I haven't been able to reach him to find out why he chose to leave just a few weeks from the start of the season. I'm not about to dignify rumors and innuendoes. Frankly, I don't care why he chose to leave the Petaluma job. I'm more interested in what happens now.

What happens now is that John Behrs has moved up from the junior varsity to take on the challenge of the Petaluma program. From what I can initially tell, Petaluma got lucky.

To find a qualified coach on such short notice is like finding the last dime you need for a vending machine soda on the sidewalk when you're desperate for a drink.

I didn't see a lot of the Petaluma junior varsity team last season, but from what I did see, mostly second halves, they looked to be a well-disciplined group that competed hard.

I did have a chance to have a cup of coffee with the coach last weekend just before his first practice on Monday. Actually, and here is the only scoop you get today, he preferred tea to coffee.

Behrs has several things going for him. He is a Petaluma guy. He grew up in Petaluma, attended Petaluma High, coached local CYO teams, coached at Kenilworth and coached at the freshmen and junior varsity levels at Petaluma. He will fit right in as a member of the Petaluma family.

He knows the players. He has coached most of what will be his varsity team since they were freshmen. The players will know what to expect from him and he will know what to expect from them.

It is really a two-for-one proposition for the high school. With Behrs comes a ready-made assistant coach in his son, Scott, who will help with player development and do much of the scouting.

Behrs brings with him an enthusiasm that is badly needed in the Petaluma gym. He also has a philosophy I like.

"I need for the kids to come in and want to go to practice," he says. "I need them to have the mindset that they will do whatever it takes to get better. I want them to improve from the first practice to the last practice."

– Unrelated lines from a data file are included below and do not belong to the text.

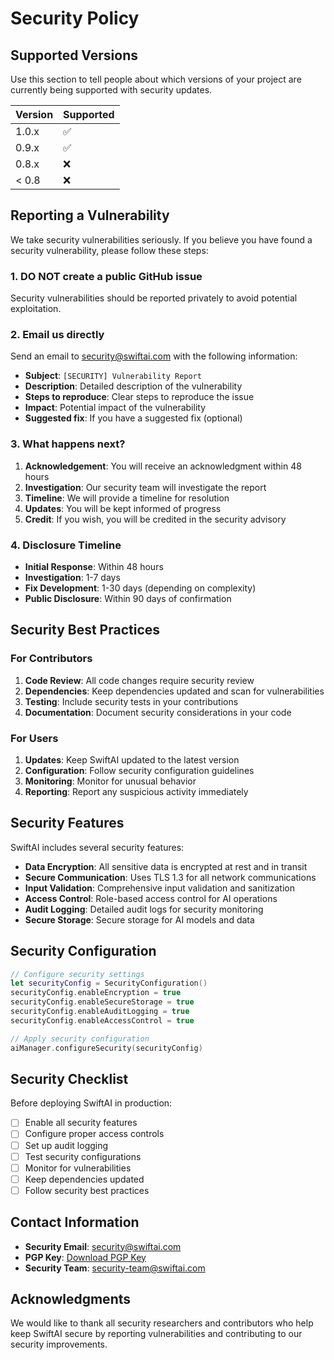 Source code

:# Security Policy

## Supported Versions

Use this section to tell people about which versions of your project are
currently being supported with security updates.

| Version | Supported          |
| ------- | ------------------ |
| 1.0.x   | :white_check_mark: |
| 0.9.x   | :white_check_mark: |
| 0.8.x   | :x:                |
| < 0.8   | :x:                |

## Reporting a Vulnerability

We take security vulnerabilities seriously. If you believe you have found a security vulnerability, please follow these steps:

### 1. **DO NOT** create a public GitHub issue
Security vulnerabilities should be reported privately to avoid potential exploitation.

### 2. Email us directly
Send an email to [security@swiftai.com](mailto:security@swiftai.com) with the following information:

- **Subject**: `[SECURITY] Vulnerability Report`
- **Description**: Detailed description of the vulnerability
- **Steps to reproduce**: Clear steps to reproduce the issue
- **Impact**: Potential impact of the vulnerability
- **Suggested fix**: If you have a suggested fix (optional)

### 3. What happens next?

1. **Acknowledgement**: You will receive an acknowledgment within 48 hours
2. **Investigation**: Our security team will investigate the report
3. **Timeline**: We will provide a timeline for resolution
4. **Updates**: You will be kept informed of progress
5. **Credit**: If you wish, you will be credited in the security advisory

### 4. Disclosure Timeline

- **Initial Response**: Within 48 hours
- **Investigation**: 1-7 days
- **Fix Development**: 1-30 days (depending on complexity)
- **Public Disclosure**: Within 90 days of confirmation

## Security Best Practices

### For Contributors

1. **Code Review**: All code changes require security review
2. **Dependencies**: Keep dependencies updated and scan for vulnerabilities
3. **Testing**: Include security tests in your contributions
4. **Documentation**: Document security considerations in your code

### For Users

1. **Updates**: Keep SwiftAI updated to the latest version
2. **Configuration**: Follow security configuration guidelines
3. **Monitoring**: Monitor for unusual behavior
4. **Reporting**: Report any suspicious activity immediately

## Security Features

SwiftAI includes several security features:

- **Data Encryption**: All sensitive data is encrypted at rest and in transit
- **Secure Communication**: Uses TLS 1.3 for all network communications
- **Input Validation**: Comprehensive input validation and sanitization
- **Access Control**: Role-based access control for AI operations
- **Audit Logging**: Detailed audit logs for security monitoring
- **Secure Storage**: Secure storage for AI models and data

## Security Configuration

```swift
// Configure security settings
let securityConfig = SecurityConfiguration()
securityConfig.enableEncryption = true
securityConfig.enableSecureStorage = true
securityConfig.enableAuditLogging = true
securityConfig.enableAccessControl = true

// Apply security configuration
aiManager.configureSecurity(securityConfig)
```

## Security Checklist

Before deploying SwiftAI in production:

- [ ] Enable all security features
- [ ] Configure proper access controls
- [ ] Set up audit logging
- [ ] Test security configurations
- [ ] Monitor for vulnerabilities
- [ ] Keep dependencies updated
- [ ] Follow security best practices

## Contact Information

- **Security Email**: [security@swiftai.com](mailto:security@swiftai.com)
- **PGP Key**: [Download PGP Key](https://swiftai.com/security/pgp-key.asc)
- **Security Team**: [security-team@swiftai.com](mailto:security-team@swiftai.com)

## Acknowledgments

We would like to thank all security researchers and contributors who help keep SwiftAI secure by reporting vulnerabilities and contributing to our security improvements.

A big plus for Behrs as an off-campus coach is that, as a general contractor who is own boss, he has the time to devote to his coaching duties.

I have no qualms about Behrs' coaching abilities. I think he and his players will get along fine and I believe they will display the attributes of a well-coached team regardless of the won-loss record.

The concern is that he can't coach and the players can't play in a vacuum. They will be on display every game and subject to the same outside pressures that have taken their toll on previous Petaluma coaches.

If Petaluma wins 20 games, all will be right with the world. If the scoreboard too often tells a different story, the new coach will need a lot of support.

Let's hope that, regardless of the scores, he gets the support he needs to turn the Petaluma High School basketball program around.